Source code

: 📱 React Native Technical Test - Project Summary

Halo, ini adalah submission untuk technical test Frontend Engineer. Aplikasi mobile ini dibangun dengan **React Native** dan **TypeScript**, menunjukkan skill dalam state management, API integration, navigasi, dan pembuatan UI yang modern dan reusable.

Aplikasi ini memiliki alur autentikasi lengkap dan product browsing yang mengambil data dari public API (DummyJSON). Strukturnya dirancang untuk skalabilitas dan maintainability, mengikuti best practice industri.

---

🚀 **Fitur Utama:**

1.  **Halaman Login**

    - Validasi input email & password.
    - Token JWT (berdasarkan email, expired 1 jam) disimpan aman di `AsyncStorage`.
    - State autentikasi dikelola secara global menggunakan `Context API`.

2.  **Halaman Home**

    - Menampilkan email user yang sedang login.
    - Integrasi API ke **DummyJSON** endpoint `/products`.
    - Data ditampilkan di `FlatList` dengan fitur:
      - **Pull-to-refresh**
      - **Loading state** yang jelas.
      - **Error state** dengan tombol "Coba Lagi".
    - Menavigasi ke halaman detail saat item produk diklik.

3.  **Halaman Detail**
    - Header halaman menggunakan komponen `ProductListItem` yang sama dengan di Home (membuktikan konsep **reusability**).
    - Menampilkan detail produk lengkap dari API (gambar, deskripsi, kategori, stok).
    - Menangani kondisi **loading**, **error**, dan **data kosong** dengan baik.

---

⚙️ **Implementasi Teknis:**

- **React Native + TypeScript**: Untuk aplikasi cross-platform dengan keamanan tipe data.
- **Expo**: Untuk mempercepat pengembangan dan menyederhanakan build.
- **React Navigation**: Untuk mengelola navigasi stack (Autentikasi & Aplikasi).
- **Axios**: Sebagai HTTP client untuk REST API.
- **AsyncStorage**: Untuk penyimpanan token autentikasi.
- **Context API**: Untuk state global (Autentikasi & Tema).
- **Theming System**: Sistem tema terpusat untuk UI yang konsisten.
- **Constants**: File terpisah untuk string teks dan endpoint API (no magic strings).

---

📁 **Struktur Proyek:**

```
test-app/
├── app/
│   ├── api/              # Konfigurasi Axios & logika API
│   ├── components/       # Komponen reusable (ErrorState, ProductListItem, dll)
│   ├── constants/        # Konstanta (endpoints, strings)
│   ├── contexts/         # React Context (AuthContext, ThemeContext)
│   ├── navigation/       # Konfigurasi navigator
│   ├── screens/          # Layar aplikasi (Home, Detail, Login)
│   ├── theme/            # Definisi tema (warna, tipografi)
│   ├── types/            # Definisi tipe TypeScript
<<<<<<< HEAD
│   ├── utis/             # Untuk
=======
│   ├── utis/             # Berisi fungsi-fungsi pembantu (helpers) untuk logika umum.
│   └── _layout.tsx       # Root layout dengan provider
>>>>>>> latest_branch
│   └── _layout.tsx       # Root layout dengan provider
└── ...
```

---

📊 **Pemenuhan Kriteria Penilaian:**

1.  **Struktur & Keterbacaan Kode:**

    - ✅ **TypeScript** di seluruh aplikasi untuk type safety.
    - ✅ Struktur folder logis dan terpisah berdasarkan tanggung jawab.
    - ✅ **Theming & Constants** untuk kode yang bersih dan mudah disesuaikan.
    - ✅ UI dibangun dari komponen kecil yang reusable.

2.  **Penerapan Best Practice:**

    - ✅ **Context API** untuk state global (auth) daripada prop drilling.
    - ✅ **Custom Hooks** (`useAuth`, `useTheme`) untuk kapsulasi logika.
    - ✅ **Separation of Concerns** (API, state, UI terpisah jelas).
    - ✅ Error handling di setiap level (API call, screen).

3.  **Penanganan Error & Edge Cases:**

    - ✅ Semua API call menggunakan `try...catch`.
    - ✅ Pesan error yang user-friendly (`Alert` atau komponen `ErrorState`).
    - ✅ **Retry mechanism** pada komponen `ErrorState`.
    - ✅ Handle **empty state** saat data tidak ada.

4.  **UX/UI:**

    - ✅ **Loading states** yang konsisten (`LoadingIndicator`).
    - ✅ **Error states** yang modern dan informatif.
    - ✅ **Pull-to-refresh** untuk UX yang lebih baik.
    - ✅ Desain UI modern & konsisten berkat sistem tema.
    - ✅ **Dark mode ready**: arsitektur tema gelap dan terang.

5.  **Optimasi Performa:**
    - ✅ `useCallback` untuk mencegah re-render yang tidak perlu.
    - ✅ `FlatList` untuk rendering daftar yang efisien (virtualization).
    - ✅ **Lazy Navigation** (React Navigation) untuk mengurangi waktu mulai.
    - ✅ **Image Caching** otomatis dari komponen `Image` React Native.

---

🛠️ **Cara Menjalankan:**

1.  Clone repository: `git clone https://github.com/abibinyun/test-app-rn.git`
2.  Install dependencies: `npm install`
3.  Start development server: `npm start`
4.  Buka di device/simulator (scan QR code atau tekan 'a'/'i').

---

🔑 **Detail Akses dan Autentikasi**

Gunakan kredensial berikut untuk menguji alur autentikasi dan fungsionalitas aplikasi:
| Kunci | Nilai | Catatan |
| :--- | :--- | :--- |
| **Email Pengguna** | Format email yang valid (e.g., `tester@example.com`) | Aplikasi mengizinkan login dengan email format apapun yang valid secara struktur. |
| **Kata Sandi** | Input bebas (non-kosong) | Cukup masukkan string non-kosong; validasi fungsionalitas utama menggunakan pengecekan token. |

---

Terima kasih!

+++

Look through the data and show every line containing "Native".

* [Result of this exercise]
: 📱 React Native Technical Test - Project Summary
Halo, ini adalah submission untuk technical test Frontend Engineer. Aplikasi mobile ini dibangun dengan **React Native** dan **TypeScript**, menunjukkan skill dalam state management, API integration, navigasi, dan pembuatan UI yang modern dan reusable.
- **React Native + TypeScript**: Untuk aplikasi cross-platform dengan keamanan tipe data.
    - ✅ **Image Caching** otomatis dari komponen `Image` React Native.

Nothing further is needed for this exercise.